Magic- Victor Oladipo came to play in his new home town of Orlando. The Magic still don’t know if he’s a one or a two, but it’s abundantly clear that the kid can be productive at either spot. He stole the show with his 3.0 steals while contributing 19.0 points, 4.3 boards, 5.0 assists and 1.8 triples. His stats last year at Indiana can make a diehard fantasy owner salivate: 13.6 points, 6.3 boards, 2.1 assists, 0.8 blocks, 2.2 steals and 0.8 triples on 59.9 percent from the field and 74.6 percent from the charity stripe. There’s going to be a high demand for him in drafts for his name and because everyone loves rookies, so we’ll need to see what his ADP looks like in a couple months.
Andrew Nicholson was expected to develop a 3-point shot, but yeah, that didn’t happen. He took just one attempt. Nicholson was basically booted out of the rotation with the emergence of Tobias Harris and won’t be worth drafting. Speaking of Harris, he suffered a minor knee injury and didn’t play in summer league. He’s fine and is probably already over the injury entirely.
It was business as usual for Moe Harkless. He played 32.0 minutes per game in four outings, averaging 13.0 points, 5.5 boards, 2.3 assists, 1.5 steals and 0.8 blocks. He’s always been one of my favorite players, primarily due to his propensity for getting shots at the rim. Last season, 55.1 percent of his shot attempts came from within three feet. Considering that high number, his field goal shooting does need a bit of work at 46.1 percent, but that’s because he gets blocked a lot and made just 23.5 percent of his jumpers. He should be better and from the looks of summer league, he's been working on his shot. The Magic are a little crowded, so it’s going to be tough to target anyone outside of Nikola Vucevic. On the other hand, there are some big breakout candidates.
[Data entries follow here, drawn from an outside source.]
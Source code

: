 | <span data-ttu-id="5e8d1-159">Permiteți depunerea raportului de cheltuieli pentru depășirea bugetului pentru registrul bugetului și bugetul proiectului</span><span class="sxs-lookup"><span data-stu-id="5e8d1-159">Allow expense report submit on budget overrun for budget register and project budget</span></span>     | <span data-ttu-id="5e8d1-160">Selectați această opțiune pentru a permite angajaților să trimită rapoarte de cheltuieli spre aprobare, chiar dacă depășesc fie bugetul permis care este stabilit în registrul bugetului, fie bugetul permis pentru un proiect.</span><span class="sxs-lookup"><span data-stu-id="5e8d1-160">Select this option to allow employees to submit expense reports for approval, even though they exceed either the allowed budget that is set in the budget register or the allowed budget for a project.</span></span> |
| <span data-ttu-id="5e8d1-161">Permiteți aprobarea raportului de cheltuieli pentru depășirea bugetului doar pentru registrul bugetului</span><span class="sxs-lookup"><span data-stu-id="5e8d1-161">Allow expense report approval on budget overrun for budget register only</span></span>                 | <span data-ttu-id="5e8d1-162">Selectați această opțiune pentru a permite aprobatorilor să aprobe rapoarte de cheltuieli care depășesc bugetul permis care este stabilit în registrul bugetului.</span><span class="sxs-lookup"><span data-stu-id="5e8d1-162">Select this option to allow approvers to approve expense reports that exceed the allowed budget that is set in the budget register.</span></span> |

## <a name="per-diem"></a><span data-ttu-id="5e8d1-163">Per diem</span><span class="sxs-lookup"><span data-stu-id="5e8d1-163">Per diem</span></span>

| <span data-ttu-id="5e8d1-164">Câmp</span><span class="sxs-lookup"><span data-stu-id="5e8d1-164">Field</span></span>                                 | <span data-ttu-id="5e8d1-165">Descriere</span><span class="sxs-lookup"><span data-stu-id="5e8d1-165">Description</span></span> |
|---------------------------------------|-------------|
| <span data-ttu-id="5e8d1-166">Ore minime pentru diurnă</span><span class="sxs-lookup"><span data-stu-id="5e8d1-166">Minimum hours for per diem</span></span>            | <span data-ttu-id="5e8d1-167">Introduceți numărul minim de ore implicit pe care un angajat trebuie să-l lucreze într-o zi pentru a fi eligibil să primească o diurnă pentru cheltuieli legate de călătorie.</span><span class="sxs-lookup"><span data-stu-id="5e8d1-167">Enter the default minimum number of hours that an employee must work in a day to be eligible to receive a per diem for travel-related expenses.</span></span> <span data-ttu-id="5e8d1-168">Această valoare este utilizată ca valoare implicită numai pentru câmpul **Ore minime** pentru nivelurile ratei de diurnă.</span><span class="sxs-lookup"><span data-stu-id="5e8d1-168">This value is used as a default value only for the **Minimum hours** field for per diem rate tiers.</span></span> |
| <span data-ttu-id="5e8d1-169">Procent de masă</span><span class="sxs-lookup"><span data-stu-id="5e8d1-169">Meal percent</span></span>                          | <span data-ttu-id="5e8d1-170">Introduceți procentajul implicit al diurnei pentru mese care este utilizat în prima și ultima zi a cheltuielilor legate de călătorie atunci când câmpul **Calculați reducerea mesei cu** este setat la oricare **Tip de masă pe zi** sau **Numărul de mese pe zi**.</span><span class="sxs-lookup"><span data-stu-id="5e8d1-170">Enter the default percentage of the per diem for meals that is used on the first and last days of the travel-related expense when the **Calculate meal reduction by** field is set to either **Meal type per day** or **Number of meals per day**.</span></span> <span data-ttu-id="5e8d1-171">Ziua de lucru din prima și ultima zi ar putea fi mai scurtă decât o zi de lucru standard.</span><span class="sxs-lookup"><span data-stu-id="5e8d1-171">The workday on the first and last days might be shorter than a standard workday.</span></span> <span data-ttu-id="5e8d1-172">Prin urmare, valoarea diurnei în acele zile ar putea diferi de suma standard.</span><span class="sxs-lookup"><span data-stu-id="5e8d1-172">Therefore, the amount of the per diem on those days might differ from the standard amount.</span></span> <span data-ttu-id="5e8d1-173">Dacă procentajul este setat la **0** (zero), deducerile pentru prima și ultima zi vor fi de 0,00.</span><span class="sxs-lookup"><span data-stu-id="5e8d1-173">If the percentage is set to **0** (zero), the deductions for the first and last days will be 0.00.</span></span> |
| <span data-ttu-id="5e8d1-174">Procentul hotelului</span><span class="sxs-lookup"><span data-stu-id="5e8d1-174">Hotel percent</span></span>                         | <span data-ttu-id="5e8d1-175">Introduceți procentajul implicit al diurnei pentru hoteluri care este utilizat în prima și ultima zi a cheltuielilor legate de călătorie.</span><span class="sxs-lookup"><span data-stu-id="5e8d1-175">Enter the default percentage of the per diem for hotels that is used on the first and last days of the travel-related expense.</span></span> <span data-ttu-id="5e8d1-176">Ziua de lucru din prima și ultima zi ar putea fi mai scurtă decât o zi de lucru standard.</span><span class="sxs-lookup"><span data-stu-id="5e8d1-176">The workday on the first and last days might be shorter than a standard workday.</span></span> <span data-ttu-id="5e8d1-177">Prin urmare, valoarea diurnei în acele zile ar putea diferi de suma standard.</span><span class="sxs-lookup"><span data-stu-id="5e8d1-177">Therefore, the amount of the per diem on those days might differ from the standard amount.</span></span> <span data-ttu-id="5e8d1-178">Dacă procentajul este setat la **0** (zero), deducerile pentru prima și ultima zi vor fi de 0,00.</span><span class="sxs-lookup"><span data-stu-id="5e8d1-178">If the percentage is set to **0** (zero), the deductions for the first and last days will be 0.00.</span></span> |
Sixers – The knock on Michael Carter-Williams is that he can’t shoot and that notion was supported in summer league. MCW shot 27.1 percent points on his way to averages of 13.6 points, 4.2 boards, 6.8 assists, 2.0 steals, 0.4 blocks and 0.5 triples. What’s more, his 4.8 turnovers per game were alarmingly high. Bad news aside, there’s a huge opportunity for the Syracuse product. He’s going to be an early pick and I wouldn’t have a problem with reaching a bit to nab him.
Arnett Moultrie isn’t a household name and we didn’t write any game recap blurbs on him until his 12-minute game on February 4. Conversely, the buzz has been building on him and there’s some belief that Doug Collins just wouldn’t give him a break. He made 40 of his last 60 shots to finish up his regular season. He could be a deep-league special with Nerlens Noel rehabbing his ACL tear and possibly being out until January.